Queste cavità rappresentavano poi il  principio femminile della terra, come negli ipogei di Malta, nella religione etrusca, antiche forme di culto della Terra o della Madre Terra. Il culto comprendeva un tipo di approccio al territorio del tutto speciale, basato su quella che possiamo chiamare una vera “scienza”, da alcuni autori definita anche “geografia sacra” o “geomanzia”. Il territorio, corpo fisico e materiale della madre terra, veniva studiato nelle sue diverse caratteristiche e qualità, nelle sue peculiarità, arrivando a determinare dove e come si manifestava il “sacro”, quella speciale energia o influsso di natura divina, ritenuto al tempo stesso creativo e distruttivo. In certi luoghi, per esempio nelle grotte e nelle sorgenti ubicate soprattutto sulle alture, si riteneva che un potere sacro avesse dimora e che gli esseri umani, con appropriati riti, vi potessero entrare in contatto traendone conoscenze e benefici.  Così da riscoprire le regole di questa antica scienza sacra che può essere anche oggi di estremo interesse e utilità, se consideriamo, per esempio, che in molti paesi orientali ancora sopravvive una tradizionale scienza del territorio: il Feng Shui (“scienza del vento e dell’acqua”), utilizzata per orientare sia i templi che gli edifici civili e, soprattutto, per favorire nei modi migliori la fluidità e lo scorrere dell’energia creatrice e primordiale (il ‘chi’ o ‘ki’ o Tao).
A questo punto si apre un scenario affascinante e sarebbe necessaria un’indagine archeologica
totale, organica e a tutto colle, sopra e sotto, per capire e comprendere a pieno questa
collina-altare così elaborata dai romani.
Con i mezzi che la odierna tecnica ci può fornire potremo indagare sufficientemente con una spesa minima e senza ferire il complesso della collina.
Indagare sul Colle di San Pietro significa riscoprire la storia e la nascita della nostra amata città.
Quel poggio è stato infatti la culla di Verona, quelle pietre sono frammenti di un mosaico da ricostruire, libri da ricomporre e finalmente leggere, per l’amore della conoscenza verso una città di incomparabile bellezza.

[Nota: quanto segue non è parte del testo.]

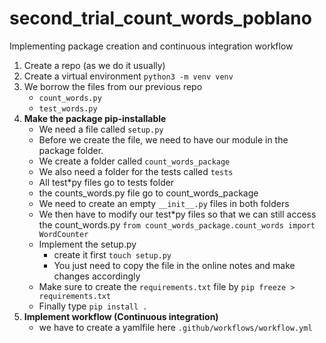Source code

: # second_trial_count_words_poblano
Implementing package creation and continuous integration workflow

1. Create a repo (as we do it usually)
2. Create a virtual environment `python3 -m venv venv`
3. We borrow the files from our previous repo
    - `count_words.py`
    - `test_words.py`
4. **Make the package pip-installable**
   - We need a file called `setup.py`
   - Before we create the file, we need to have our module in the package folder.
   - We create a folder called `count_words_package`
   - We also need a folder for the tests called `tests`
   - All test*py files go to tests folder
   - the counts_words.py file go to count_words_package
   - We need to create an empty `__init__.py` files in both folders
   - We then have to modify our test*py files so that we can still access the count_words.py
     `from count_words_package.count_words import WordCounter`
   - Implement the setup.py
     - create it first `touch setup.py`
     - You just need to copy the file in the online notes and make changes accordingly
   - Make sure to create the `requirements.txt` file by `pip freeze > requirements.txt`
   - Finally type `pip install .`
5. **Implement workflow (Continuous integration)**
   - we have to create a yamlfile here `.github/workflows/workflow.yml`
	
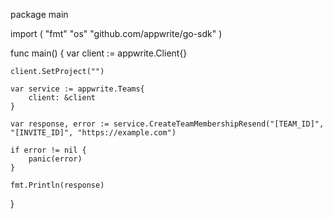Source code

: package main

import (
    "fmt"
    "os"
    "github.com/appwrite/go-sdk"
)

func main() {
    var client := appwrite.Client{}

    client.SetProject("")

    var service := appwrite.Teams{
        client: &client
    }

    var response, error := service.CreateTeamMembershipResend("[TEAM_ID]", "[INVITE_ID]", "https://example.com")

    if error != nil {
        panic(error)
    }

    fmt.Println(response)
}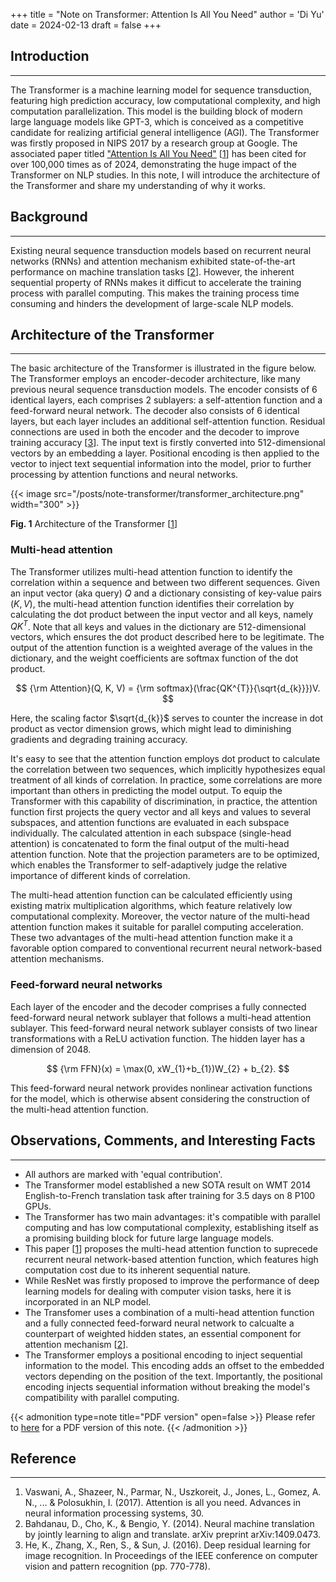 +++
title = "Note on Transformer: Attention Is All You Need"
author = 'Di Yu'
date = 2024-02-13
draft = false
+++

## Introduction

---

The Transformer is a machine learning model for sequence transduction, featuring high prediction accuracy, low computational complexity, and high computation parallelization. This model is the building block of modern large language models like GPT-3, which is conceived as a competitive candidate for realizing artificial general intelligence (AGI). The Transformer was firstly proposed in NIPS 2017 by a research group at Google. The associated paper titled ["Attention Is All You Need"](https://proceedings.neurips.cc/paper/7181-attention-is-all) [[1](#reference)] has been cited for over 100,000 times as of 2024, demonstrating the huge impact of the Transformer on NLP studies. In this note, I will introduce the architecture of the Transformer and share my understanding of why it works.

## Background

---

Existing neural sequence transduction models based on recurrent neural networks (RNNs) and attention mechanism exhibited state-of-the-art performance on machine translation tasks [[2](#reference)]. However, the inherent sequential property of RNNs makes it difficut to accelerate the training process with parallel computing. This makes the training process time consuming and hinders the development of large-scale NLP models.

## Architecture of the Transformer

---

The basic architecture of the Transformer is illustrated in the figure below. The Transformer employs an encoder-decoder architecture, like many previous neural sequence transduction models. The encoder consists of 6 identical layers, each comprises 2 sublayers: a self-attention function and a feed-forward neural network. The decoder also consists of 6 identical layers, but each layer includes an additional self-attention function. Residual connections are used in both the encoder and the decoder to improve training accuracy [[3](#reference)]. The input text is firstly converted into 512-dimensional vectors by an embedding a layer. Positional encoding is then applied to the vector to inject text sequential information into the model, prior to further processing by attention functions and neural networks.

{{< image src="/posts/note-transformer/transformer_architecture.png" width="300" >}}

**Fig. 1** Architecture of the Transformer [[1](#reference)]

### Multi-head attention

The Transformer utilizes multi-head attention function to identify the correlation within a sequence and between two different sequences. Given an input vector (aka query) $Q$ and a dictionary consisting of key-value pairs $(K, V)$, the multi-head attention function identifies their correlation by calculating the dot product between the input vector and all keys, namely $QK^{T}$. Note that all keys and values in the dictionary are 512-dimensional vectors, which ensures the dot product described here to be legitimate. The output of the attention function is a weighted average of the values in the dictionary, and the weight coefficients are softmax function of the dot product.

$$
{\rm Attention}(Q, K, V) = {\rm softmax}(\frac{QK^{T}}{\sqrt{d_{k}}})V.
$$

Here, the scaling factor $\sqrt{d_{k}}$ serves to counter the increase in dot product as vector dimension grows, which might lead to diminishing gradients and degrading training accuracy.

It's easy to see that the attention function employs dot product to calculate the correlation between two sequences, which implicitly hypothesizes equal treatment of all kinds of correlation. In practice, some correlations are more important than others in predicting the model output. To equip the Transformer with this capability of discrimination, in practice, the attention function first projects the query vector and all keys and values to several subspaces, and attention functions are evaluated in each subspace individually. The calculated attention in each subspace (single-head attention) is concatenated to form the final output of the multi-head attention function. Note that the projection parameters are to be optimized, which enables the Transformer to self-adaptively judge the relative importance of different kinds of correlation.

The multi-head attention function can be calculated efficiently using existing matrix multiplication algorithms, which feature relatively low computational complexity. Moreover, the vector nature of the multi-head attention function makes it suitable for parallel computing acceleration. These two advantages of the multi-head attention function make it a favorable option compared to conventional recurrent neural network-based attention mechanisms.

### Feed-forward neural networks

Each layer of the encoder and the decoder comprises a fully connected feed-forward neural network sublayer that follows a multi-head attention sublayer. This feed-forward neural network sublayer consists of two linear transformations with a ReLU activation function. The hidden layer has a dimension of 2048.

$$
{\rm FFN}(x) = \max(0, xW_{1}+b_{1})W_{2} + b_{2}.
$$

This feed-forward neural network provides nonlinear activation functions for the model, which is otherwise absent considering the construction of the multi-head attention function.

## Observations, Comments, and Interesting Facts

---

- All authors are marked with 'equal contribution'.
- The Transformer model established a new SOTA result on WMT 2014 English-to-French translation task after training for 3.5 days on 8 P100 GPUs.
- The Transformer has two main advantages: it's compatible with parallel computing and has low computational complexity, establishing itself as a promising building block for future large language models.
- This paper [[1](#reference)] proposes the multi-head attention function to suprecede recurrent neural network-based attention function, which features high computation cost due to its inherent sequential nature.
- While ResNet was firstly proposed to improve the performance of deep learning models for dealing with computer vision tasks, here it is incorporated in an NLP model.
- The Transfomer uses a combination of a multi-head attention function and a fully connected feed-forward neural network to calcualte a counterpart of weighted hidden states, an essential component for attention mechanism [[2](#reference)].
- The Transformer employs a positional encoding to inject sequential information to the model. This encoding adds an offset to the embedded vectors depending on the position of the text. Importantly, the positional encoding injects sequential information without breaking the model's compatibility with parallel computing.

{{< admonition type=note title="PDF version" open=false >}}
Please refer to [here](/posts/note-transformer/Note_transformer.pdf) for a PDF version of this note.
{{< /admonition >}}

## Reference

---

1. Vaswani, A., Shazeer, N., Parmar, N., Uszkoreit, J., Jones, L., Gomez, A. N., ... & Polosukhin, I. (2017). Attention is all you need. Advances in neural information processing systems, 30.
2. Bahdanau, D., Cho, K., & Bengio, Y. (2014). Neural machine translation by jointly learning to align and translate. arXiv preprint arXiv:1409.0473.
3. He, K., Zhang, X., Ren, S., & Sun, J. (2016). Deep residual learning for image recognition. In Proceedings of the IEEE conference on computer vision and pattern recognition (pp. 770-778).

L’animale degli umili: l’asino, il suo palio, ma anche divinità Mediterranea
Da Colle San Pietro passano strade che si dipanano per le dolci colline delle Toresele . Già nell’epoca romana erano  normalmente percorse dalle genti, piccole strade in proporzione ai bisogni odierni, ma al tempo quelli che ora sono viottoli rappresentavano proprio arterie importanti che da Verona portavano in varie direzioni preferendo la via della collina a quella della pianura. 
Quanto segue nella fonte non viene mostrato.